Exercise aim: Looking at the material below, count the lines that contain "Engineer" and answer with the count only.
### The records ###
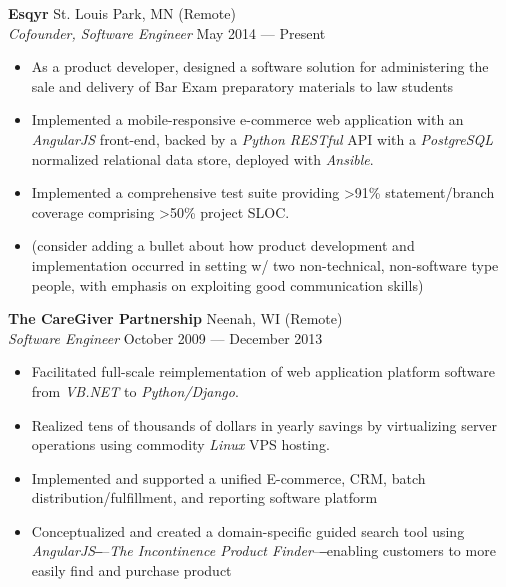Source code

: \documentclass[line,margin]{res}
\begin{document}
\begin{resume}
    \textbf{Esqyr} \hfill St. Louis Park, MN {\small (Remote)} \\
    \textit{Cofounder, Software Engineer} \hfill May 2014 --- Present
        \begin{itemize}  \itemsep -2pt
            \item As a product developer, designed a software solution for
                administering the sale and delivery of Bar Exam preparatory
                materials to law students
            \item Implemented a mobile-responsive e-commerce web application
                with an \textit{AngularJS} front-end, backed by a
                \textit{Python} \textit{RESTful} API with a \textit{PostgreSQL}
                normalized relational data store, deployed with
                \textit{Ansible}.
            \item Implemented a comprehensive test suite providing
                \textgreater91\% statement/branch coverage comprising
                \textgreater50\% project SLOC.
            \item (consider adding a bullet about how product development and
                implementation occurred in setting w/ two non-technical,
                non-software type people, with emphasis on exploiting good
                communication skills)
        \end{itemize}

    \textbf{The CareGiver Partnership} \hfill Neenah, WI {\small (Remote)} \\
    \textit{Software Engineer} \hfill October 2009 --- December 2013
        \begin{itemize}  \itemsep -2pt
            \item Facilitated full-scale reimplementation of web application
                platform software from \textit{VB.NET} to
                \textit{Python/Django}.
            \item Realized tens of thousands of dollars in yearly savings by
                virtualizing server operations using commodity \textit{Linux}
                VPS hosting.
            \item Implemented and supported a unified E-commerce, CRM, batch
                distribution/fulfillment, and reporting software platform
            \item Conceptualized and created a domain-specific guided search
                tool using \textit{AngularJS}‒--\textit{The Incontinence
                Product Finder}--‒enabling customers to more easily find and
                purchase product
        \end{itemize}


\end{resume}
\end{document}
###
Exercise answer: 2